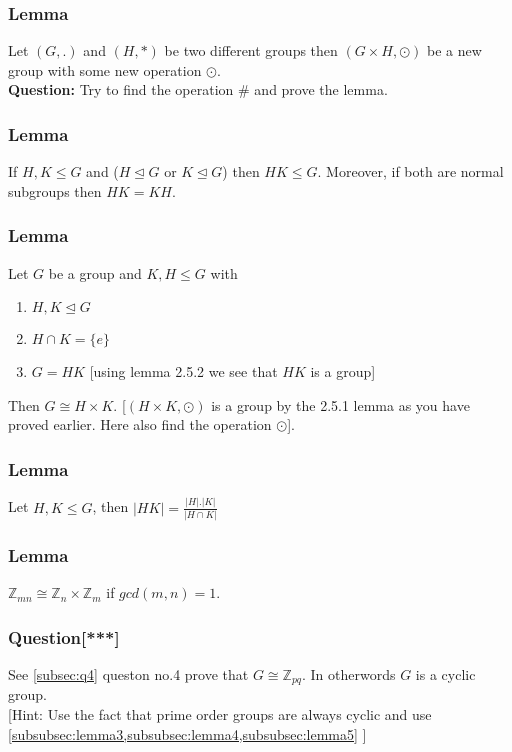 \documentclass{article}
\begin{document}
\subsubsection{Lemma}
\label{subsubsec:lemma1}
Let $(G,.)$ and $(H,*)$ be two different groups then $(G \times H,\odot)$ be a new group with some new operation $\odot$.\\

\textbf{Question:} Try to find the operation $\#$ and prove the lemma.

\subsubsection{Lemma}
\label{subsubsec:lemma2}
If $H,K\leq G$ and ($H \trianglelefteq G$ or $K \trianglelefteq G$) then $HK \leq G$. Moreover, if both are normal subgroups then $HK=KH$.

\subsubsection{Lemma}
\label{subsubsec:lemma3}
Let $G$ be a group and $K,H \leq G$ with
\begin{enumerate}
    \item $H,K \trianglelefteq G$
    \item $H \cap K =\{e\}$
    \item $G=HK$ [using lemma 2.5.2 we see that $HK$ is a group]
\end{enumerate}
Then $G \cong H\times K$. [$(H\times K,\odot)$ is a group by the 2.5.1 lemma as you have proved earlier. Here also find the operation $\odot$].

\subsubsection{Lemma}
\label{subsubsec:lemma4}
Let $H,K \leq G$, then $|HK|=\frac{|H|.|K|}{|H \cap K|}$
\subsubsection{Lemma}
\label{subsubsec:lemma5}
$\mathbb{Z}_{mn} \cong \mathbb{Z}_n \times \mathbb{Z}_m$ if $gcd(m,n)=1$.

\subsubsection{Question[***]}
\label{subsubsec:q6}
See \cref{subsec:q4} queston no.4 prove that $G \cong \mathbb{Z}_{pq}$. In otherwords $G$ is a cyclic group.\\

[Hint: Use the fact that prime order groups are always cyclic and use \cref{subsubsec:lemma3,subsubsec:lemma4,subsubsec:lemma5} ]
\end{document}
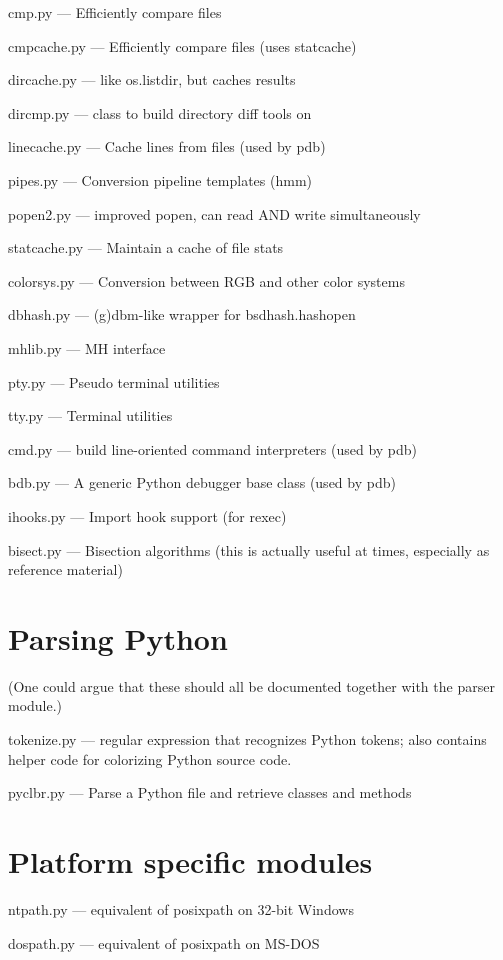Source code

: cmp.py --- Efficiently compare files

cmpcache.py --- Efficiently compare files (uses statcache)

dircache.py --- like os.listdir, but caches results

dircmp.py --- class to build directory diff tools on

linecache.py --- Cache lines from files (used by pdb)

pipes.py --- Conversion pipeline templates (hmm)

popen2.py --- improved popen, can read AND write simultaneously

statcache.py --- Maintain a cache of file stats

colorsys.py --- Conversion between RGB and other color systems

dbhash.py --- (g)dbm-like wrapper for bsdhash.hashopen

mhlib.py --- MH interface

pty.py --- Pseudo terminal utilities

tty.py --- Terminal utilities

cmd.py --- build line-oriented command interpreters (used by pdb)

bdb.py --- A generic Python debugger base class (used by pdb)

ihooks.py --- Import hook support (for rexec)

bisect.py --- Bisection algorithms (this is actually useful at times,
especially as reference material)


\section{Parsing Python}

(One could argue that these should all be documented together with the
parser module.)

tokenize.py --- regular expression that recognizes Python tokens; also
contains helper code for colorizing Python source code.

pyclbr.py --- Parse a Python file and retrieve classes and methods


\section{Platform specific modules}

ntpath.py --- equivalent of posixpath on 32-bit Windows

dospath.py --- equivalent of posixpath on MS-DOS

### EXERCISE BRIEF
Exact copies of the lines from the one containing "linecache.py --- Cache" through the end of the listing, both included, are the only thing wanted.

### PROBLEM SOLUTION
linecache.py --- Cache lines from files (used by pdb)

pipes.py --- Conversion pipeline templates (hmm)

popen2.py --- improved popen, can read AND write simultaneously

statcache.py --- Maintain a cache of file stats

colorsys.py --- Conversion between RGB and other color systems

dbhash.py --- (g)dbm-like wrapper for bsdhash.hashopen

mhlib.py --- MH interface

pty.py --- Pseudo terminal utilities

tty.py --- Terminal utilities

cmd.py --- build line-oriented command interpreters (used by pdb)

bdb.py --- A generic Python debugger base class (used by pdb)

ihooks.py --- Import hook support (for rexec)

bisect.py --- Bisection algorithms (this is actually useful at times,
especially as reference material)


\section{Parsing Python}

(One could argue that these should all be documented together with the
parser module.)

tokenize.py --- regular expression that recognizes Python tokens; also
contains helper code for colorizing Python source code.

pyclbr.py --- Parse a Python file and retrieve classes and methods


\section{Platform specific modules}

ntpath.py --- equivalent of posixpath on 32-bit Windows

dospath.py --- equivalent of posixpath on MS-DOS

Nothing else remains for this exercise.